## WHAT TO WORK ON
Reproduce the data exactly.

## SUPPLIED RECORDS
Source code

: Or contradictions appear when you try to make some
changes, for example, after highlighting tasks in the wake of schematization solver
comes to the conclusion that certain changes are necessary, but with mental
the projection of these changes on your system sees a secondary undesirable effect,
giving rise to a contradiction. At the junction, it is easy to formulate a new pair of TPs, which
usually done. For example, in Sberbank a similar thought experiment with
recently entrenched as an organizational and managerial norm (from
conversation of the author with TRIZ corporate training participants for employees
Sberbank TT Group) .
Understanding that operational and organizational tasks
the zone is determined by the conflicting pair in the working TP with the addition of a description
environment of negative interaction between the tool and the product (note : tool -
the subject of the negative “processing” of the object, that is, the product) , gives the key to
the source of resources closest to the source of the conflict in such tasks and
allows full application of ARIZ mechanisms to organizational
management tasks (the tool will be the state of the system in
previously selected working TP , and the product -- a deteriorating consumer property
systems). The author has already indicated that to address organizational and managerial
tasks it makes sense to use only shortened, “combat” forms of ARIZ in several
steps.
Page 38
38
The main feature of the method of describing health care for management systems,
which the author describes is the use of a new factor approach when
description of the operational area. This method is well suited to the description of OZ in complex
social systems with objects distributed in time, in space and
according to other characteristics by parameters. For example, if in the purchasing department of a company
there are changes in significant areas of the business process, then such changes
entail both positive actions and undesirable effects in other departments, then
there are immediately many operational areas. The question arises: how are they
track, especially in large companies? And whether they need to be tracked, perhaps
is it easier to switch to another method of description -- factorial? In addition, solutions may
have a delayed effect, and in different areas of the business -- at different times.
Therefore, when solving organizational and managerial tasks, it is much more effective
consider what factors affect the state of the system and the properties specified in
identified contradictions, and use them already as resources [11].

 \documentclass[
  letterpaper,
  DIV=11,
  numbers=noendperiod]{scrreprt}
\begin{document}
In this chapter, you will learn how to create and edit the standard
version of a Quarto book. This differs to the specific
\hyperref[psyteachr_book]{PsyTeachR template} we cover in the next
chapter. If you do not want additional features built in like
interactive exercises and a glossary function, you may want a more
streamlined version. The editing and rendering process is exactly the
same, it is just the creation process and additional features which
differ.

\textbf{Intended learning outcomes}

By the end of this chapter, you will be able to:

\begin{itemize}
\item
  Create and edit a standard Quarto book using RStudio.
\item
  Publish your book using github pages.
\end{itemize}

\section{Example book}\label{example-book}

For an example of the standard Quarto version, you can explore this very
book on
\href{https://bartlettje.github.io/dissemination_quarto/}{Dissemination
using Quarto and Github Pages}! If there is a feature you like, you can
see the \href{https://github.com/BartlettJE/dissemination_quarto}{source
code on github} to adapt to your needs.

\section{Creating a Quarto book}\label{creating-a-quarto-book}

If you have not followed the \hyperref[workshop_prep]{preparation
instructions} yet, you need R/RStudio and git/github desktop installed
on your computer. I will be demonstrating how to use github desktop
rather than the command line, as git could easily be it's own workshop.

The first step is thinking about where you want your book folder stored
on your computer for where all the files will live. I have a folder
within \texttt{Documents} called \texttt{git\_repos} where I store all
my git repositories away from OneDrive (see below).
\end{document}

## TASK ANSWER
Source code

: Or contradictions appear when you try to make some
changes, for example, after highlighting tasks in the wake of schematization solver
comes to the conclusion that certain changes are necessary, but with mental
the projection of these changes on your system sees a secondary undesirable effect,
giving rise to a contradiction. At the junction, it is easy to formulate a new pair of TPs, which
usually done. For example, in Sberbank a similar thought experiment with
recently entrenched as an organizational and managerial norm (from
conversation of the author with TRIZ corporate training participants for employees
Sberbank TT Group) .
Understanding that operational and organizational tasks
the zone is determined by the conflicting pair in the working TP with the addition of a description
environment of negative interaction between the tool and the product (note : tool -
the subject of the negative “processing” of the object, that is, the product) , gives the key to
the source of resources closest to the source of the conflict in such tasks and
allows full application of ARIZ mechanisms to organizational
management tasks (the tool will be the state of the system in
previously selected working TP , and the product -- a deteriorating consumer property
systems). The author has already indicated that to address organizational and managerial
tasks it makes sense to use only shortened, “combat” forms of ARIZ in several
steps.
Page 38
38
The main feature of the method of describing health care for management systems,
which the author describes is the use of a new factor approach when
description of the operational area. This method is well suited to the description of OZ in complex
social systems with objects distributed in time, in space and
according to other characteristics by parameters. For example, if in the purchasing department of a company
there are changes in significant areas of the business process, then such changes
entail both positive actions and undesirable effects in other departments, then
there are immediately many operational areas. The question arises: how are they
track, especially in large companies? And whether they need to be tracked, perhaps
is it easier to switch to another method of description -- factorial? In addition, solutions may
have a delayed effect, and in different areas of the business -- at different times.
Therefore, when solving organizational and managerial tasks, it is much more effective
consider what factors affect the state of the system and the properties specified in
identified contradictions, and use them already as resources [11].

 \documentclass[
  letterpaper,
  DIV=11,
  numbers=noendperiod]{scrreprt}
\begin{document}
In this chapter, you will learn how to create and edit the standard
version of a Quarto book. This differs to the specific
\hyperref[psyteachr_book]{PsyTeachR template} we cover in the next
chapter. If you do not want additional features built in like
interactive exercises and a glossary function, you may want a more
streamlined version. The editing and rendering process is exactly the
same, it is just the creation process and additional features which
differ.

\textbf{Intended learning outcomes}

By the end of this chapter, you will be able to:

\begin{itemize}
\item
  Create and edit a standard Quarto book using RStudio.
\item
  Publish your book using github pages.
\end{itemize}

\section{Example book}\label{example-book}

For an example of the standard Quarto version, you can explore this very
book on
\href{https://bartlettje.github.io/dissemination_quarto/}{Dissemination
using Quarto and Github Pages}! If there is a feature you like, you can
see the \href{https://github.com/BartlettJE/dissemination_quarto}{source
code on github} to adapt to your needs.

\section{Creating a Quarto book}\label{creating-a-quarto-book}

If you have not followed the \hyperref[workshop_prep]{preparation
instructions} yet, you need R/RStudio and git/github desktop installed
on your computer. I will be demonstrating how to use github desktop
rather than the command line, as git could easily be it's own workshop.

The first step is thinking about where you want your book folder stored
on your computer for where all the files will live. I have a folder
within \texttt{Documents} called \texttt{git\_repos} where I store all
my git repositories away from OneDrive (see below).
\end{document}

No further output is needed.